* **Exercise directions**
Say how many lines of the listing below hold the word "Quality". Give only that number.

————————

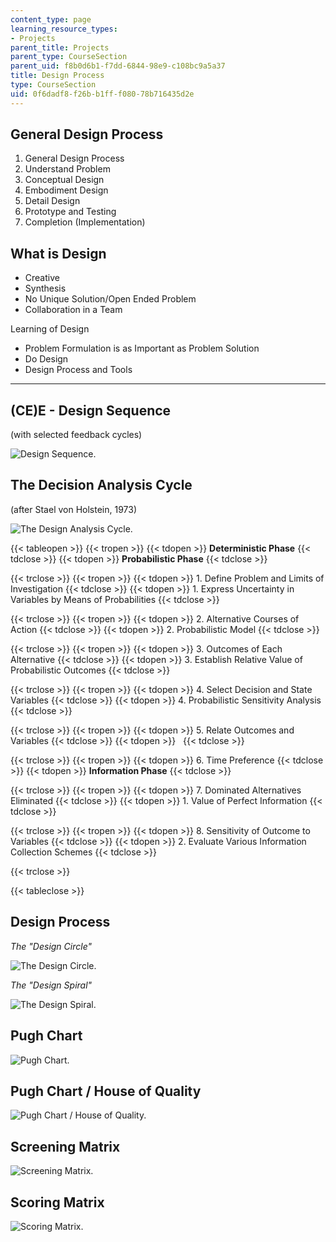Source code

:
```yaml
---
content_type: page
learning_resource_types:
- Projects
parent_title: Projects
parent_type: CourseSection
parent_uid: f8b0d6b1-f7dd-6844-98e9-c108bc9a5a37
title: Design Process
type: CourseSection
uid: 0f6dadf8-f26b-b1ff-f080-78b716435d2e
---
```


General Design Process
----------------------

1.  General Design Process
2.  Understand Problem
3.  Conceptual Design
4.  Embodiment Design
5.  Detail Design
6.  Prototype and Testing
7.  Completion (Implementation)

What is Design
--------------

*   Creative
*   Synthesis
*   No Unique Solution/Open Ended Problem
*   Collaboration in a Team

Learning of Design

*   Problem Formulation is as Important as Problem Solution
*   Do Design
*   Design Process and Tools


----------------------------------------------------------------------------------------------------------------------------

(CE)E - Design Sequence
-----------------------

(with selected feedback cycles)

![Design Sequence.](/courses/civil-and-environmental-engineering/1-012-introduction-to-civil-engineering-design-spring-2002/projects/design_sequence.jpg)

The Decision Analysis Cycle
---------------------------

(after Stael von Holstein, 1973)

![The Design Analysis Cycle.](/courses/civil-and-environmental-engineering/1-012-introduction-to-civil-engineering-design-spring-2002/projects/decision_analysis.jpg)

{{< tableopen >}}
{{< tropen >}}
{{< tdopen >}}
**Deterministic Phase**
{{< tdclose >}}
{{< tdopen >}}
**Probabilistic Phase**
{{< tdclose >}}

{{< trclose >}}
{{< tropen >}}
{{< tdopen >}}
1\. Define Problem and Limits of Investigation
{{< tdclose >}}
{{< tdopen >}}
1\. Express Uncertainty in Variables by Means of Probabilities
{{< tdclose >}}

{{< trclose >}}
{{< tropen >}}
{{< tdopen >}}
2\. Alternative Courses of Action
{{< tdclose >}}
{{< tdopen >}}
2\. Probabilistic Model
{{< tdclose >}}

{{< trclose >}}
{{< tropen >}}
{{< tdopen >}}
3\. Outcomes of Each Alternative
{{< tdclose >}}
{{< tdopen >}}
3\. Establish Relative Value of Probabilistic Outcomes
{{< tdclose >}}

{{< trclose >}}
{{< tropen >}}
{{< tdopen >}}
4\. Select Decision and State Variables
{{< tdclose >}}
{{< tdopen >}}
4\. Probabilistic Sensitivity Analysis
{{< tdclose >}}

{{< trclose >}}
{{< tropen >}}
{{< tdopen >}}
5\. Relate Outcomes and Variables
{{< tdclose >}}
{{< tdopen >}}
 
{{< tdclose >}}

{{< trclose >}}
{{< tropen >}}
{{< tdopen >}}
6\. Time Preference
{{< tdclose >}}
{{< tdopen >}}
**Information Phase**
{{< tdclose >}}

{{< trclose >}}
{{< tropen >}}
{{< tdopen >}}
7\. Dominated Alternatives Eliminated
{{< tdclose >}}
{{< tdopen >}}
1\. Value of Perfect Information
{{< tdclose >}}

{{< trclose >}}
{{< tropen >}}
{{< tdopen >}}
8\. Sensitivity of Outcome to Variables
{{< tdclose >}}
{{< tdopen >}}
2\. Evaluate Various Information Collection Schemes
{{< tdclose >}}

{{< trclose >}}

{{< tableclose >}}

Design Process
--------------

_The "Design Circle"_

![The Design Circle.](/courses/civil-and-environmental-engineering/1-012-introduction-to-civil-engineering-design-spring-2002/projects/design_process.jpg)

_The "Design Spiral"_

![The Design Spiral.](/courses/civil-and-environmental-engineering/1-012-introduction-to-civil-engineering-design-spring-2002/projects/design_process2.jpg)

Pugh Chart
----------

![Pugh Chart.](/courses/civil-and-environmental-engineering/1-012-introduction-to-civil-engineering-design-spring-2002/projects/pugh_chart.jpg)

Pugh Chart / House of Quality
-----------------------------

![Pugh Chart / House of Quality.](/courses/civil-and-environmental-engineering/1-012-introduction-to-civil-engineering-design-spring-2002/projects/pugh_chart2.jpg)

Screening Matrix
----------------

![Screening Matrix.](/courses/civil-and-environmental-engineering/1-012-introduction-to-civil-engineering-design-spring-2002/projects/screening_matrix.jpg)

Scoring Matrix
--------------

![Scoring Matrix.](/courses/civil-and-environmental-engineering/1-012-introduction-to-civil-engineering-design-spring-2002/projects/scoring_matrix.jpg)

————————

* **Your solution**
2